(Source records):
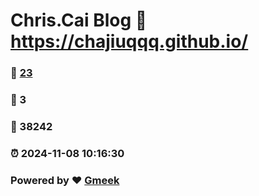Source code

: # Chris.Cai Blog :link: https://chajiuqqq.github.io/ 
### :page_facing_up: [23](https://chajiuqqq.github.io//tag.html) 
### :speech_balloon: 3 
### :hibiscus: 38242 
### :alarm_clock: 2024-11-08 10:16:30 
### Powered by :heart: [Gmeek](https://github.com/Meekdai/Gmeek)
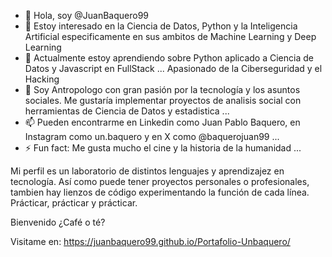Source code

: - 👋 Hola, soy @JuanBaquero99
- 👀 Estoy interesado en la Ciencia de Datos, Python y la Inteligencia Artificial especificamente en sus ambitos de Machine Learning y Deep Learning
- 🌱 Actualmente estoy aprendiendo sobre Python aplicado a Ciencia de Datos y Javascript en FullStack ... Apasionado de la Ciberseguridad y el Hacking
- 💞️ Soy Antropologo con gran pasión por la tecnología y los asuntos sociales. Me gustaría implementar proyectos de analisis social con herramientas de Ciencia de Datos y estadistica ...
- 📫 Pueden encontrarme en Linkedin como Juan Pablo Baquero, en Instagram como un.baquero y en X como @baquerojuan99 ...
- ⚡ Fun fact: Me gusta mucho el cine y la historia de la humanidad ...

<!---
JuanBaquero99/JuanBaquero99 is a ✨ special ✨ repository because its `README.md` (this file) appears on your GitHub profile.
You can click the Preview link to take a look at your changes.
--->
Mi perfil es un laboratorio de distintos lenguajes y aprendizajez en tecnología. Así como puede tener proyectos personales o profesionales, tambien hay lienzos de código experimentando la función de cada línea. Prácticar, prácticar y prácticar. 

Bienvenido ¿Café o té?

 Visitame en: 
  https://juanbaquero99.github.io/Portafolio-Unbaquero/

(EXERCISE GOAL): Search the data for the string "proyectos" and copy every line where it appears.

(SOLUTION FOR THIS TASK):
- 💞️ Soy Antropologo con gran pasión por la tecnología y los asuntos sociales. Me gustaría implementar proyectos de analisis social con herramientas de Ciencia de Datos y estadistica ...
Mi perfil es un laboratorio de distintos lenguajes y aprendizajez en tecnología. Así como puede tener proyectos personales o profesionales, tambien hay lienzos de código experimentando la función de cada línea. Prácticar, prácticar y prácticar. 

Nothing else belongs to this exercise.